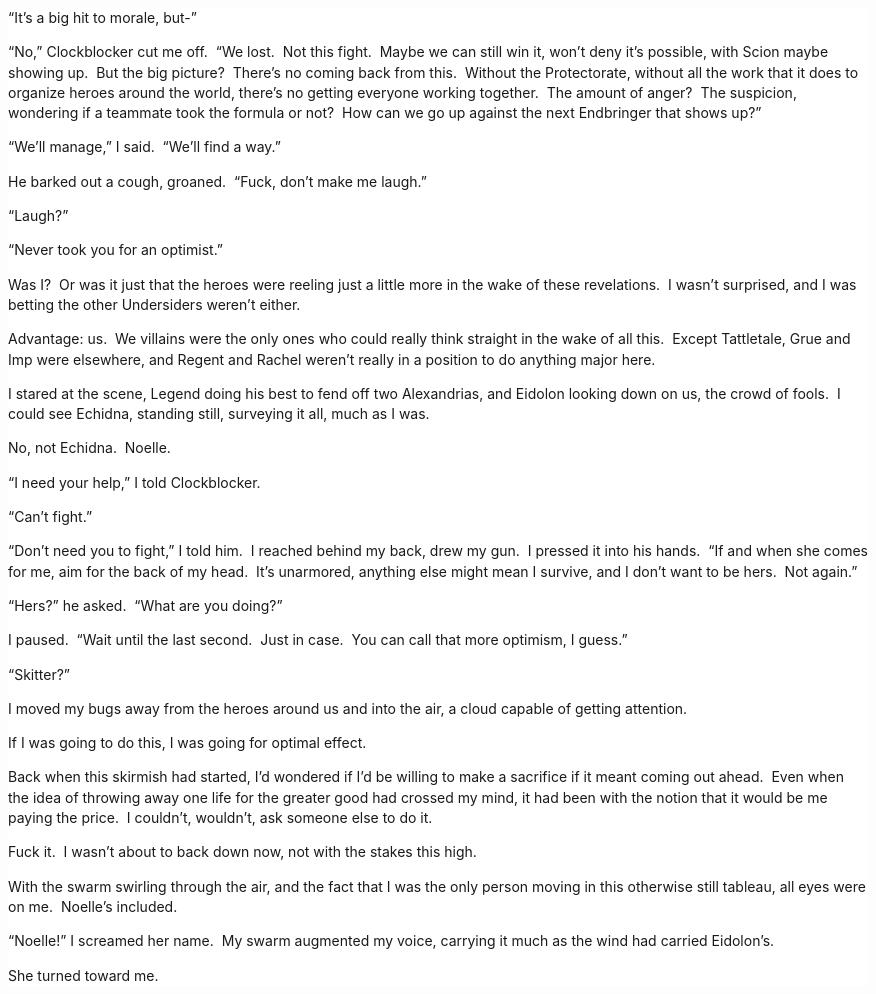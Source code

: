 “It’s a big hit to morale, but-”

“No,” Clockblocker cut me off.  “We lost.  Not this fight.  Maybe we can still win it, won’t deny it’s possible, with Scion maybe showing up.  But the big picture?  There’s no coming back from this.  Without the Protectorate, without all the work that it does to organize heroes around the world, there’s no getting everyone working together.  The amount of anger?  The suspicion, wondering if a teammate took the formula or not?  How can we go up against the next Endbringer that shows up?”

“We’ll manage,” I said.  “We’ll find a way.”

He barked out a cough, groaned.  “Fuck, don’t make me laugh.”

“Laugh?”

“Never took you for an optimist.”

Was I?  Or was it just that the heroes were reeling just a little more in the wake of these revelations.  I wasn’t surprised, and I was betting the other Undersiders weren’t either.

Advantage: us.  We villains were the only ones who could really think straight in the wake of all this.  Except Tattletale, Grue and Imp were elsewhere, and Regent and Rachel weren’t really in a position to do anything major here.

I stared at the scene, Legend doing his best to fend off two Alexandrias, and Eidolon looking down on us, the crowd of fools.  I could see Echidna, standing still, surveying it all, much as I was.

No, not Echidna.  Noelle.

“I need your help,” I told Clockblocker.

“Can’t fight.”

“Don’t need you to fight,” I told him.  I reached behind my back, drew my gun.  I pressed it into his hands.  “If and when she comes for me, aim for the back of my head.  It’s unarmored, anything else might mean I survive, and I don’t want to be hers.  Not again.”

“Hers?” he asked.  “What are you doing?”

I paused.  “Wait until the last second.  Just in case.  You can call that more optimism, I guess.”

“Skitter?”

I moved my bugs away from the heroes around us and into the air, a cloud capable of getting attention.

If I was going to do this, I was going for optimal effect.

Back when this skirmish had started, I’d wondered if I’d be willing to make a sacrifice if it meant coming out ahead.  Even when the idea of throwing away one life for the greater good had crossed my mind, it had been with the notion that it would be me paying the price.  I couldn’t, wouldn’t, ask someone else to do it.

Fuck it.  I wasn’t about to back down now, not with the stakes this high.

With the swarm swirling through the air, and the fact that I was the only person moving in this otherwise still tableau, all eyes were on me.  Noelle’s included.

“Noelle!” I screamed her name.  My swarm augmented my voice, carrying it much as the wind had carried Eidolon’s.

She turned toward me.

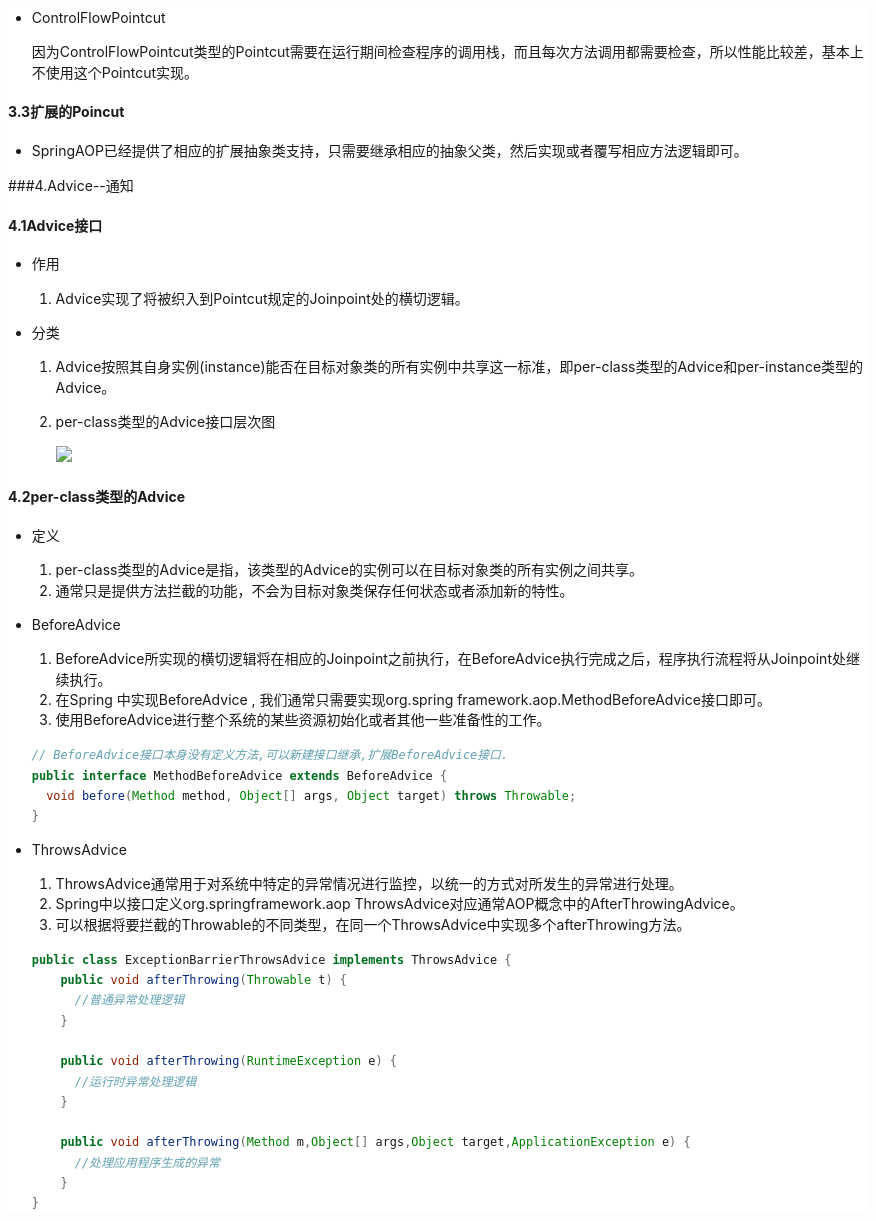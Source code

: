      

- ControlFlowPointcut

  因为ControlFlowPointcut类型的Pointcut需要在运行期间检查程序的调用栈，而且每次方法调用都需要检查，所以性能比较差，基本上不使用这个Pointcut实现。

#### 3.3扩展的Poincut

- SpringAOP已经提供了相应的扩展抽象类支持，只需要继承相应的抽象父类，然后实现或者覆写相应方法逻辑即可。

###4.Advice--通知

#### 4.1Advice接口

- 作用

  1. Advice实现了将被织入到Pointcut规定的Joinpoint处的横切逻辑。

- 分类

  1. Advice按照其自身实例(instance)能否在目标对象类的所有实例中共享这一标准，即per-class类型的Advice和per-instance类型的Advice。

  2. per-class类型的Advice接口层次图

     ![](https://javanote.oss-cn-shenzhen.aliyuncs.com/7_Advice接口层次图.png)

#### 4.2per-class类型的Advice

- 定义

  1. per-class类型的Advice是指，该类型的Advice的实例可以在目标对象类的所有实例之间共享。
  2. 通常只是提供方法拦截的功能，不会为目标对象类保存任何状态或者添加新的特性。

- BeforeAdvice

  1. BeforeAdvice所实现的横切逻辑将在相应的Joinpoint之前执行，在BeforeAdvice执行完成之后，程序执行流程将从Joinpoint处继续执行。
  2. 在Spring 中实现BeforeAdvice , 我们通常只需要实现org.spring framework.aop.MethodBeforeAdvice接口即可。
  3. 使用BeforeAdvice进行整个系统的某些资源初始化或者其他一些准备性的工作。

  ```java
  // BeforeAdvice接口本身没有定义方法,可以新建接口继承,扩展BeforeAdvice接口.
  public interface MethodBeforeAdvice extends BeforeAdvice {
  	void before(Method method, Object[] args, Object target) throws Throwable;
  }
  ```

- ThrowsAdvice

  1. ThrowsAdvice通常用于对系统中特定的异常情况进行监控，以统一的方式对所发生的异常进行处理。
  2. Spring中以接口定义org.springframework.aop ThrowsAdvice对应通常AOP概念中的AfterThrowingAdvice。
  3. 可以根据将要拦截的Throwable的不同类型，在同一个ThrowsAdvice中实现多个afterThrowing方法。

  ```java
  public class ExceptionBarrierThrowsAdvice implements ThrowsAdvice {
      public void afterThrowing(Throwable t) {
      	//普通异常处理逻辑
      }
      
      public void afterThrowing(RuntimeException e) {
      	//运行时异常处理逻辑
      }
      
      public void afterThrowing(Method m,Object[] args,Object target,ApplicationException e) {
      	//处理应用程序生成的异常
      }
  }
  ```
────────────────────────────────────────
• Your assignment: Could you please return the entries above exactly, minus the pictures?

• Solution:
Source code

: “It’s a big hit to morale, but-”

“No,” Clockblocker cut me off.  “We lost.  Not this fight.  Maybe we can still win it, won’t deny it’s possible, with Scion maybe showing up.  But the big picture?  There’s no coming back from this.  Without the Protectorate, without all the work that it does to organize heroes around the world, there’s no getting everyone working together.  The amount of anger?  The suspicion, wondering if a teammate took the formula or not?  How can we go up against the next Endbringer that shows up?”

“We’ll manage,” I said.  “We’ll find a way.”

He barked out a cough, groaned.  “Fuck, don’t make me laugh.”

“Laugh?”

“Never took you for an optimist.”

Was I?  Or was it just that the heroes were reeling just a little more in the wake of these revelations.  I wasn’t surprised, and I was betting the other Undersiders weren’t either.

Advantage: us.  We villains were the only ones who could really think straight in the wake of all this.  Except Tattletale, Grue and Imp were elsewhere, and Regent and Rachel weren’t really in a position to do anything major here.

I stared at the scene, Legend doing his best to fend off two Alexandrias, and Eidolon looking down on us, the crowd of fools.  I could see Echidna, standing still, surveying it all, much as I was.

No, not Echidna.  Noelle.

“I need your help,” I told Clockblocker.

“Can’t fight.”

“Don’t need you to fight,” I told him.  I reached behind my back, drew my gun.  I pressed it into his hands.  “If and when she comes for me, aim for the back of my head.  It’s unarmored, anything else might mean I survive, and I don’t want to be hers.  Not again.”

“Hers?” he asked.  “What are you doing?”

I paused.  “Wait until the last second.  Just in case.  You can call that more optimism, I guess.”

“Skitter?”

I moved my bugs away from the heroes around us and into the air, a cloud capable of getting attention.

If I was going to do this, I was going for optimal effect.

Back when this skirmish had started, I’d wondered if I’d be willing to make a sacrifice if it meant coming out ahead.  Even when the idea of throwing away one life for the greater good had crossed my mind, it had been with the notion that it would be me paying the price.  I couldn’t, wouldn’t, ask someone else to do it.

Fuck it.  I wasn’t about to back down now, not with the stakes this high.

With the swarm swirling through the air, and the fact that I was the only person moving in this otherwise still tableau, all eyes were on me.  Noelle’s included.

“Noelle!” I screamed her name.  My swarm augmented my voice, carrying it much as the wind had carried Eidolon’s.

She turned toward me.

Source code

:      

- ControlFlowPointcut

  因为ControlFlowPointcut类型的Pointcut需要在运行期间检查程序的调用栈，而且每次方法调用都需要检查，所以性能比较差，基本上不使用这个Pointcut实现。

#### 3.3扩展的Poincut

- SpringAOP已经提供了相应的扩展抽象类支持，只需要继承相应的抽象父类，然后实现或者覆写相应方法逻辑即可。

###4.Advice--通知

#### 4.1Advice接口

- 作用

  1. Advice实现了将被织入到Pointcut规定的Joinpoint处的横切逻辑。

- 分类

  1. Advice按照其自身实例(instance)能否在目标对象类的所有实例中共享这一标准，即per-class类型的Advice和per-instance类型的Advice。

  2. per-class类型的Advice接口层次图

     ![](https://javanote.oss-cn-shenzhen.aliyuncs.com/7_Advice接口层次图.png)

#### 4.2per-class类型的Advice

- 定义

  1. per-class类型的Advice是指，该类型的Advice的实例可以在目标对象类的所有实例之间共享。
  2. 通常只是提供方法拦截的功能，不会为目标对象类保存任何状态或者添加新的特性。

- BeforeAdvice

  1. BeforeAdvice所实现的横切逻辑将在相应的Joinpoint之前执行，在BeforeAdvice执行完成之后，程序执行流程将从Joinpoint处继续执行。
  2. 在Spring 中实现BeforeAdvice , 我们通常只需要实现org.spring framework.aop.MethodBeforeAdvice接口即可。
  3. 使用BeforeAdvice进行整个系统的某些资源初始化或者其他一些准备性的工作。

  ```java
  // BeforeAdvice接口本身没有定义方法,可以新建接口继承,扩展BeforeAdvice接口.
  public interface MethodBeforeAdvice extends BeforeAdvice {
  	void before(Method method, Object[] args, Object target) throws Throwable;
  }
  ```

- ThrowsAdvice

  1. ThrowsAdvice通常用于对系统中特定的异常情况进行监控，以统一的方式对所发生的异常进行处理。
  2. Spring中以接口定义org.springframework.aop ThrowsAdvice对应通常AOP概念中的AfterThrowingAdvice。
  3. 可以根据将要拦截的Throwable的不同类型，在同一个ThrowsAdvice中实现多个afterThrowing方法。

  ```java
  public class ExceptionBarrierThrowsAdvice implements ThrowsAdvice {
      public void afterThrowing(Throwable t) {
      	//普通异常处理逻辑
      }
      
      public void afterThrowing(RuntimeException e) {
      	//运行时异常处理逻辑
      }
      
      public void afterThrowing(Method m,Object[] args,Object target,ApplicationException e) {
      	//处理应用程序生成的异常
      }
  }
  ```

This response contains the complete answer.